I was not going to write a post on David Lynch's movie Mulholland Drive (2001), but could not help it, really. The reason being while studying the history of cinematography, I came across an interpretation of the movie by some Russian guy called 'Roman' - his YOUTUBE name - who thinks he has finally nailed it. Roman's explanations and parallels, though intriguing and even sex-charged, as based on Sigmund Freud theories, are just one of many guesses and views of what the Mulholland Drive (2001) can be about. Roman, as many others before him, tried to bring sense to the senseless happenings in the movie and bring it all to some sort of comprehension.
However, the labours of anyone who attempts to find sense in the movie are futile for one but very important reason - there is no meaning in the movie, and never was intended to be. What can prompt a no meaning result of creative input? Here is what:
The Mulholland Drive was originally conceived as a pilot for TV series on ABC channel but was rejected by TV executives. Pilots for TV series are normally done to assess if the series will be produced or not. As such, pilots are just openings to a story that will be developed over several seasons and told through many characters, details, conflicts and parallel stories. As Lynch himself noted: ‘I'm a sucker for a continuing story ... Theoretically, you can get a very deep story and you can go so deep and open the world so beautifully, but it takes time to do that’. But the time is what he was not granted.

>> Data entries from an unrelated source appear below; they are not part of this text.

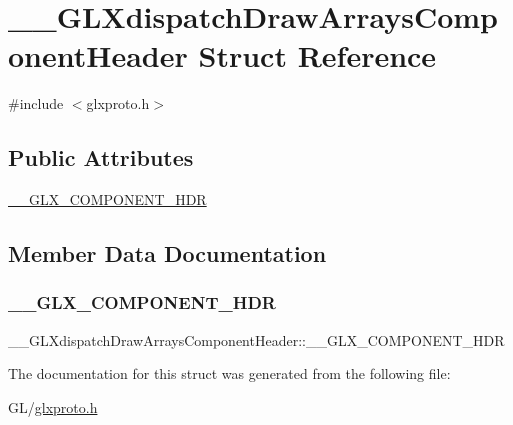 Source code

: \hypertarget{struct_____g_l_xdispatch_draw_arrays_component_header}{}\section{\+\_\+\+\_\+\+G\+L\+Xdispatch\+Draw\+Arrays\+Component\+Header Struct Reference}
\label{struct_____g_l_xdispatch_draw_arrays_component_header}


{\ttfamily \#include $<$glxproto.\+h$>$}

\subsection*{Public Attributes}
\begin{DoxyCompactItemize}
\item 
\hyperlink{struct_____g_l_xdispatch_draw_arrays_component_header_a47a7391742eec95e2332885fe76bb451}{\+\_\+\+\_\+\+G\+L\+X\+\_\+\+C\+O\+M\+P\+O\+N\+E\+N\+T\+\_\+\+H\+DR}
\end{DoxyCompactItemize}


\subsection{Member Data Documentation}
\mbox{\label{struct_____g_l_xdispatch_draw_arrays_component_header_a47a7391742eec95e2332885fe76bb451}} 
\subsubsection{\texorpdfstring{\+\_\+\+\_\+\+G\+L\+X\+\_\+\+C\+O\+M\+P\+O\+N\+E\+N\+T\+\_\+\+H\+DR}{\_\_GLX\_COMPONENT\_HDR}}
{\footnotesize\ttfamily \+\_\+\+\_\+\+G\+L\+Xdispatch\+Draw\+Arrays\+Component\+Header\+::\+\_\+\+\_\+\+G\+L\+X\+\_\+\+C\+O\+M\+P\+O\+N\+E\+N\+T\+\_\+\+H\+DR}



The documentation for this struct was generated from the following file\+:\begin{DoxyCompactItemize}
\item 
G\+L/\hyperlink{glxproto_8h}{glxproto.\+h}\end{DoxyCompactItemize}

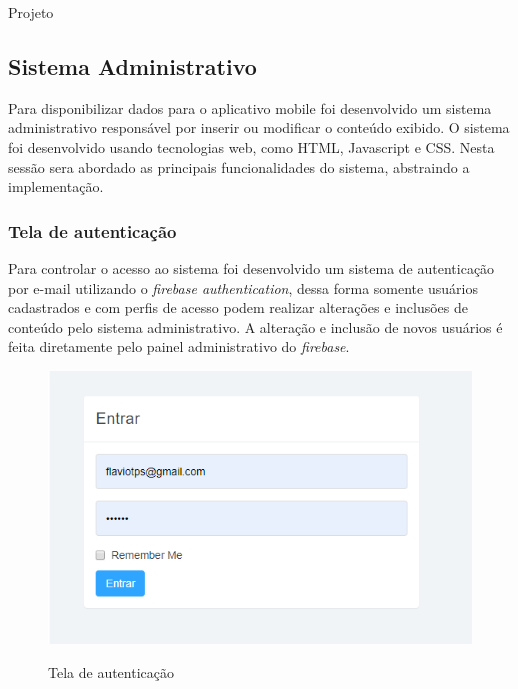 \documentclass[
	12pt,				%
	openright,			%
	twoside,			%
	a4paper,			%
	english,			%
	french,				%
	spanish,			%
	brazil				%
	]{abntex2}
\begin{document}
\begin{chapter}{Projeto}
\newpage
\subsection{Sistema Administrativo} \label{Sistema Administrativo}
Para disponibilizar dados para o aplicativo mobile foi desenvolvido um sistema administrativo responsável por inserir ou modificar o conteúdo exibido. O sistema foi desenvolvido usando tecnologias web, como HTML, Javascript e CSS. Nesta sessão sera abordado as principais funcionalidades do sistema, abstraindo a implementação.
\subsubsection{Tela de autenticação}
Para controlar o acesso ao sistema foi desenvolvido um sistema de autenticação por e-mail utilizando o \textit{firebase authentication}, dessa forma somente usuários cadastrados e com perfis de acesso podem realizar alterações e inclusões de conteúdo pelo sistema administrativo. 
A alteração e inclusão de novos usuários é feita diretamente pelo painel administrativo do \textit{firebase}.


\begin{figure}[h]
\centering
   \caption{Tela de autenticação}
   \includegraphics[scale=0.85]{media/tela_login_site_1.png}
     \label{fig:tela_login_site_1}
\end{figure}

\newpage

\end{chapter}
\end{document}
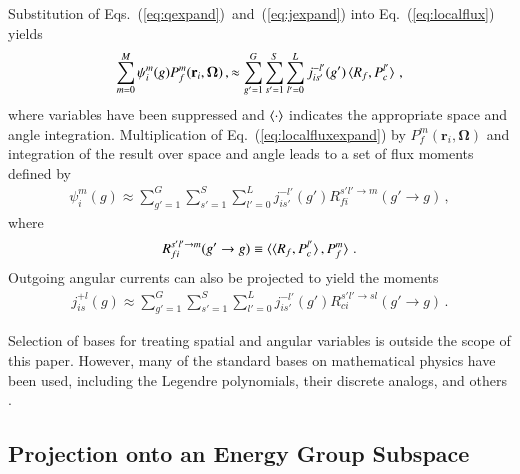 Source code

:\documentclass[5p,times,twocolumn,10pt]{elsarticle}
\newcommand{\EQ}[1]{Eq.~(\ref{#1})}               %
\newcommand{\EQSTWO}[2]{Eqs.~(\ref{#1})~and~(\ref{#2})}            %
\begin{document}
  Substitution of \EQSTWO{eq:qexpand}{eq:jexpand}
  into \EQ{eq:localflux}  yields
  \begin{equation}
    \begin{split}
      \sum^M_{m=0} \psi_{i}^m(g) P^m_f(\mathbf{r}_i,\bm{\Omega}) \, , \approx  
      \sum^{G}_{g'=1}  \sum^{S}_{s'=1} \sum_{l'=0}^L  j^{-l'}_{is'}(g') 
      \braket{ R_{f}, P^{l'}_c }    \, ,             
    \end{split}           
    \label{eq:localfluxexpand}
  \end{equation}
  where variables have been suppressed and 
  $\braket{\cdot}$ indicates the appropriate space and 
  angle integration.  
  Multiplication of \EQ{eq:localfluxexpand} by 
  $P^{m}_{f}(\mathbf{r}_i, \bm{\Omega})$
  and integration of the result over space and angle leads to 
  a set of flux moments defined by
  \begin{equation}
    \begin{split}
      \psi^{m}_{i}(g) \approx 
      \sum^{G}_{g'=1} \sum^{S}_{s'=1} \sum_{l'=0}^L  
      j^{-l'}_{is'}(g') R^{s'l' \to m}_{fi}(g'\rightarrow g)  \, ,
    \end{split}           
    \label{eq:fluxmoments}
  \end{equation}
  where
  \begin{equation}
    R^{s'l' \to m}_{fi}(g'\rightarrow g) \equiv  
    \braket{ \braket{ R_{f}, P^{l'}_c}, P^{m}_f} \, .
  \end{equation}
  Outgoing angular currents 
  can also be projected to yield the moments
  \begin{equation}
    \begin{split}
      j^{+l}_{is}(g) \approx 
      \sum^{G}_{g'=1} \sum^{S}_{s'=1} \sum_{l'=0}^L  
      j^{-l'}_{is'}(g') R^{s'l' \to sl}_{ci}(g'\rightarrow g)  \, .        
    \end{split}              
    \label{eq:jmoments}
  \end{equation}
  
  Selection of bases for treating spatial and angular variables
  is outside the scope of this paper.  However, many of the standard 
  bases on mathematical physics have been used, including the
  Legendre polynomials, their discrete analogs, and 
  others \cite{RobertsSerment}.
  
  \subsection{Projection onto an Energy Group Subspace}
  
\end{document}
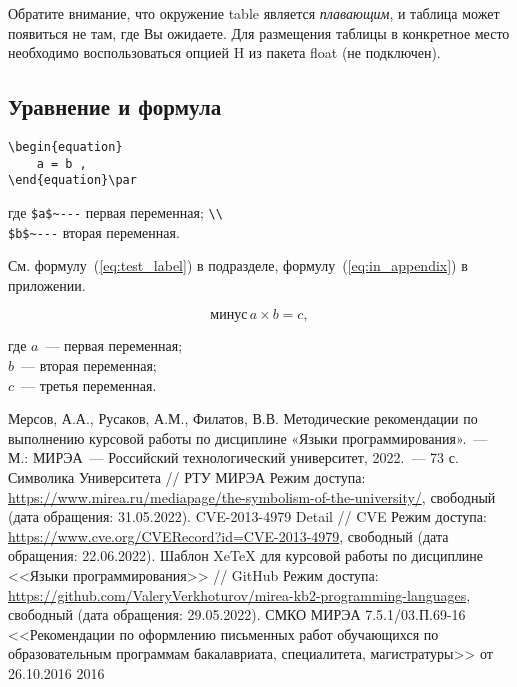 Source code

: \documentclass[14pt, a4paper, titlepage]{extarticle}
\begin{document}
Обратите внимание, что окружение table является \emph{плавающим}, и таблица может появиться не там, где Вы ожидаете. Для размещения таблицы в конкретное место необходимо воспользоваться опцией H из пакета float (не подключен).

\subsection{Уравнение и формула}

\begin{verbatim}
\begin{equation}
    a = b ,
\end{equation}\par
\end{verbatim}\vspace{-.5cm}
{где \verb"$a$~---" первая переменная; \verb"\\" \\
\verb"$b$~---" вторая переменная.}\bigskip

См. формулу~(\ref{eq:test_label}) в подразделе, формулу~(\ref{eq:in_appendix}) в приложении.

\begin{equation}\label{eq:test_label}
    \text{минус}\,a\times b=c ,
\end{equation}

где $a$~--- первая переменная; \\
$b$~--- вторая переменная; \\
$c$~--- третья переменная.



\begin{thebibliography}{99\kern\bibindent}
     Мерсов, А.А., Русаков, А.М., Филатов, В.В. Методические рекомендации по выполнению курсовой работы по дисциплине «Языки программирования».~--- М.: МИРЭА~--- Российский технологический университет, 2022.~--- 73 с.
     Символика Университета // РТУ МИРЭА Режим доступа: \url{https://www.mirea.ru/mediapage/the-symbolism-of-the-university/}, свободный (дата обращения: 31.05.2022).
     CVE-2013-4979 Detail // CVE Режим доступа: \url{https://www.cve.org/CVERecord?id=CVE-2013-4979}, свободный (дата обращения: 22.06.2022).
     Шаблон XeTeX для курсовой работы по дисциплине <<Языки программирования>> // GitHub Режим доступа: \url{https://github.com/ValeryVerkhoturov/mirea-kb2-programming-languages}, свободный (дата обращения: 29.05.2022).
     СМКО МИРЭА 7.5.1/03.П.69-16 <<Рекомендации по оформлению письменных работ обучающихся по образовательным программам бакалавриата, специалитета, магистратуры>> от 26.10.2016 2016
\end{thebibliography}
\end{document}
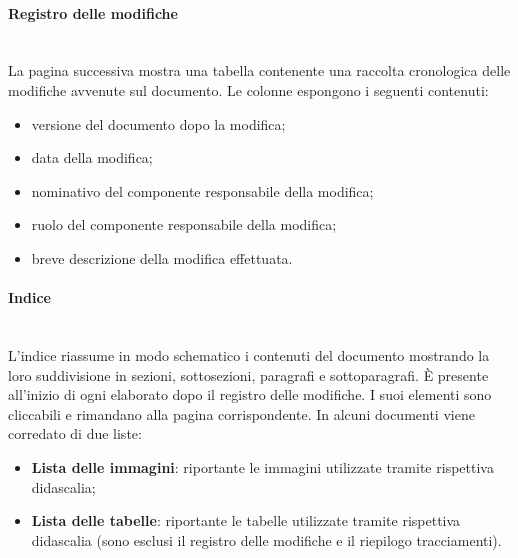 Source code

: 	        \paragraph*{Registro delle modifiche}\mbox{}\\ [1mm]
	            La pagina successiva mostra una tabella contenente una raccolta cronologica delle modifiche avvenute sul documento.
	            Le colonne espongono i seguenti contenuti:
	            \begin{itemize}
	                \item versione del documento dopo la modifica;
	                \item data della modifica;
	                \item nominativo del componente responsabile della modifica;
	                \item ruolo del componente responsabile della modifica;
	                \item breve descrizione della modifica effettuata.
	            \end{itemize}
	        \paragraph*{Indice}\mbox{}\\ [1mm]
	            L'indice riassume in modo schematico i contenuti del documento mostrando la loro suddivisione in sezioni, sottosezioni, paragrafi e sottoparagrafi.
	            È presente all'inizio di ogni elaborato dopo il registro delle modifiche. I suoi elementi sono cliccabili e rimandano alla pagina
	            corrispondente. In alcuni documenti viene corredato di due liste:
	            \begin{itemize}
	                \item \textbf{Lista delle immagini}: riportante le immagini utilizzate tramite rispettiva didascalia;
	                \item \textbf{Lista delle tabelle}: riportante le tabelle utilizzate tramite rispettiva didascalia (sono esclusi il registro delle modifiche
	                                                    e il riepilogo tracciamenti).
	            \end{itemize}
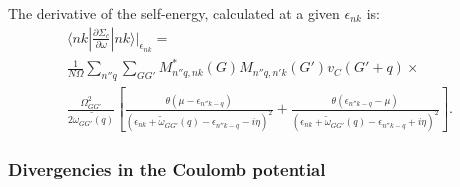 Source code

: \documentclass[11pt]{article}
\begin{document}
The derivative of the self-energy, calculated at a given $\epsilon_{nk}$ is:
\begin{multline}
\langle nk | \frac{\partial\Sigma_c}{\partial \omega} | nk \rangle |_{\epsilon_{nk}}= \\
\frac{1}{N\Omega} \sum_{n''q} \sum_{GG'}
M^*_{n''q,nk}(G) M_{n''q,n'k}(G')v_C(G'+q)
\times \\
\frac{\Omega^2_{GG'}}{2\tilde{\omega_{GG'}(q)}}[\frac{\theta(\mu-\epsilon_{n''k-q})}{(\epsilon_{nk}+\tilde{\omega}_{GG'}(q)-\epsilon_{n''k-q}-i\eta)^2}+
\frac{\theta(\epsilon_{n''k-q}-\mu)}{(\epsilon_{nk}+\tilde{\omega}_{GG'}(q)-\epsilon_{n''k-q}+i\eta)^2}].
\end{multline}


\subsubsection{Divergencies in the Coulomb potential}
\end{document}
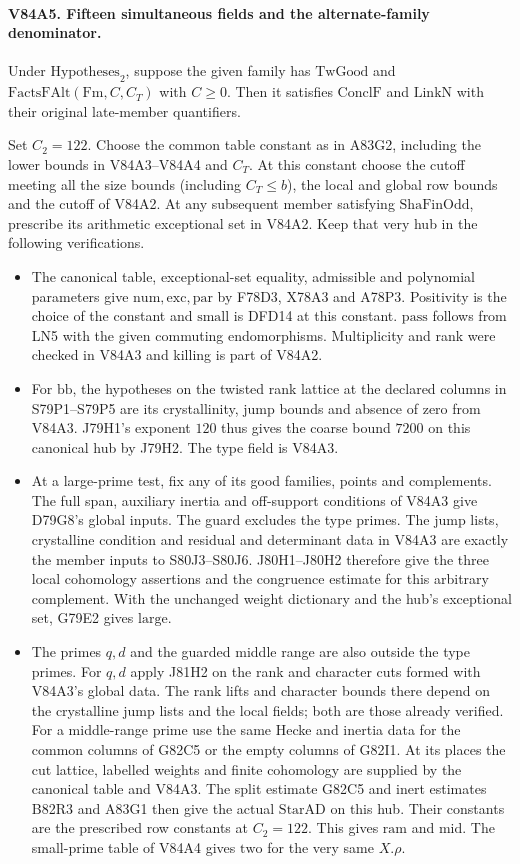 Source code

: \paragraph{V84A5. Fifteen simultaneous fields and the alternate-family denominator.}
Under $\mathrm{Hypotheses}_2$, suppose the given family has
$\mathrm{TwGood}$ and $\mathrm{FactsFAlt}(\mathrm{Fm},C,C_T)$
with $C\ge0$. Then it satisfies $\mathrm{ConclF}$ and
$\mathrm{LinkN}$ with their original late-member quantifiers.

Set $C_2=122$. Choose the common table constant as in A83G2,
including the lower bounds in V84A3--V84A4 and $C_T$. At this
constant choose the cutoff meeting all the size bounds
(including $C_T\le b$), the local and global row bounds and the
cutoff of V84A2. At any subsequent member satisfying
$\mathrm{ShaFinOdd}$, prescribe its arithmetic exceptional set in
V84A2. Keep that very hub in the following verifications.
\begin{itemize}
\item The canonical table, exceptional-set equality, admissible and
polynomial parameters give $\mathrm{num},\mathrm{exc},\mathrm{par}$
by F78D3, X78A3 and A78P3. Positivity is the choice of the
constant and $\mathrm{small}$ is DFD14 at this constant.
$\mathrm{pass}$ follows from LN5 with the given commuting
endomorphisms. Multiplicity and rank were checked in V84A3 and
killing is part of V84A2.
\item For $\mathrm{bb}$, the hypotheses on the twisted rank
lattice at the declared columns in S79P1--S79P5 are its
crystallinity, jump bounds and absence of zero from V84A3.
J79H1's exponent $120$ thus gives the coarse bound $7200$ on
this canonical hub by J79H2. The type field is V84A3.
\item At a large-prime test, fix any of its good families,
points and complements. The full span, auxiliary inertia and
off-support conditions of V84A3 give D79G8's global inputs.
The guard excludes the type primes. The jump lists, crystalline
condition and residual and determinant data in V84A3 are exactly
the member inputs to S80J3--S80J6. J80H1--J80H2 therefore give
the three local cohomology assertions and the congruence estimate
for this arbitrary complement. With the unchanged weight dictionary
and the hub's exceptional set, G79E2 gives $\mathrm{large}$.
\item The primes $q,d$ and the guarded middle range are also
outside the type primes. For $q,d$ apply J81H2 on the rank
and character cuts formed with V84A3's global data. The rank
lifts and character bounds there depend on the crystalline
jump lists and the local fields; both are those already verified.
For a middle-range prime use the same Hecke and inertia data for
the common columns of G82C5 or the empty columns of G82I1.
At its places the cut lattice, labelled weights and finite
cohomology are supplied by the canonical table and V84A3.
The split estimate G82C5 and inert estimates B82R3 and A83G1
then give the actual $\mathrm{StarAD}$ on this hub. Their
constants are the prescribed row constants at $C_2=122$.
This gives $\mathrm{ram}$ and $\mathrm{mid}$. The small-prime
table of V84A4 gives $\mathrm{two}$ for the very same $X.\rho$.
\end{itemize}
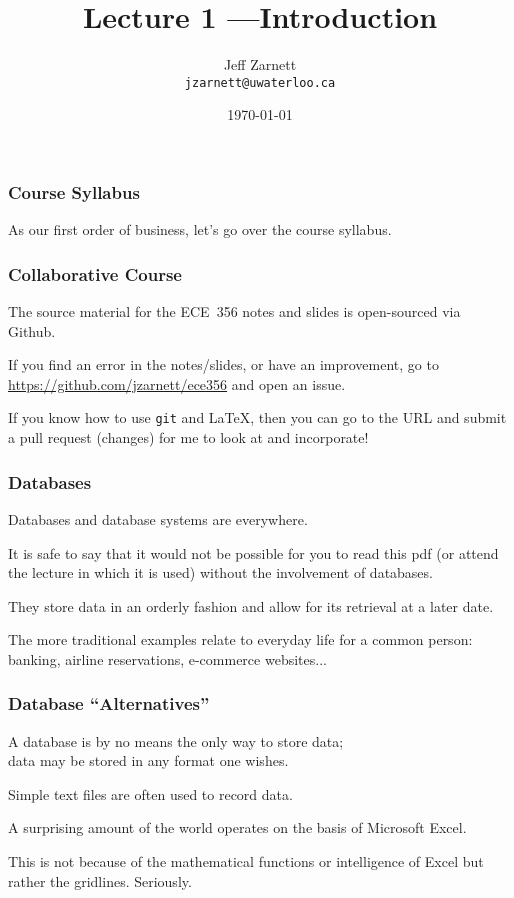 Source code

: 

\title{Lecture 1 ---Introduction}

\author{Jeff Zarnett \\ \small \texttt{jzarnett@uwaterloo.ca}}
\date{\today}




\begin{frame}
  \titlepage

 \end{frame}

\begin{frame}
\frametitle{Course Syllabus}

As our first order of business, let's go over the course syllabus.

\end{frame}

\begin{frame}
\frametitle{Collaborative Course}

The source material for the ECE~356 notes and slides is open-sourced via Github. 

If you find an error in the notes/slides, or have an improvement, go to \url{https://github.com/jzarnett/ece356} and open an issue. 

If you know how to use \texttt{git} and \LaTeX, then you can go to the URL and submit a pull request (changes) for me to look at and incorporate!


\end{frame}



\begin{frame}
\frametitle{Databases}

Databases and database systems are everywhere. 

It is safe to say that it would not be possible for you to read this pdf (or attend the lecture in which it is used) without the involvement of databases.

They store data in an orderly fashion and allow for its retrieval at a later date.

The more traditional examples relate to everyday life for a common person: banking, airline reservations, e-commerce websites...

\end{frame}



\begin{frame}
\frametitle{Database ``Alternatives''}
A database is by no means the only way to store data; \\
\quad data may be stored in any format one wishes. 

Simple text files are often used to record data. 

A surprising amount of the world operates on the basis of Microsoft Excel. 

This is not because of the mathematical functions or intelligence of Excel but rather the gridlines. Seriously.

\end{frame}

Having ended up with the 90-minute pilot but without being able to develop it into a full story, David Lynch on the advice of his friend from Paris, Pierre Edleman, turns it into the feature movie instead, as Canal+ offers to buy it as a feature.
So, he adds 18 pages introducing the romantic lesbian relationship between Betty and Rita, leaves the end open, adds some mystic elements and volia! The flop was turned into seeming success but with one annoying flaw - there was no meaning in the story just patched unfinished pieces. For that reason, Lynch refuses to explain even to actors what the intention of the movie is, leaving them guessing and creating their own theories as they act. The same - with audiences.
But the answer is simple, and I guess David Lynch knows it well, there is no meaning just an ambition that turned sour yet later presented as one of the greatest movies of the 21st century, never mind that no one can find tails or heads of it.
By concealing the absence of meaning of his feature, Lynch placed a winning bet - let everyone rack their brains what the movie is about. Let them have a go at creating a story out of the creative foggy mess. The trick worked.
And finally, some food for thought. By the time David Lynch created the infamous pilot for the TV series, he had already been famous with his series Twin Peaks (1990). It’s hard to be rejected when you already believe you are the cinematographic star, ‘n’est pas, mon ami?’, as Agatha Christie’s Poirot would say.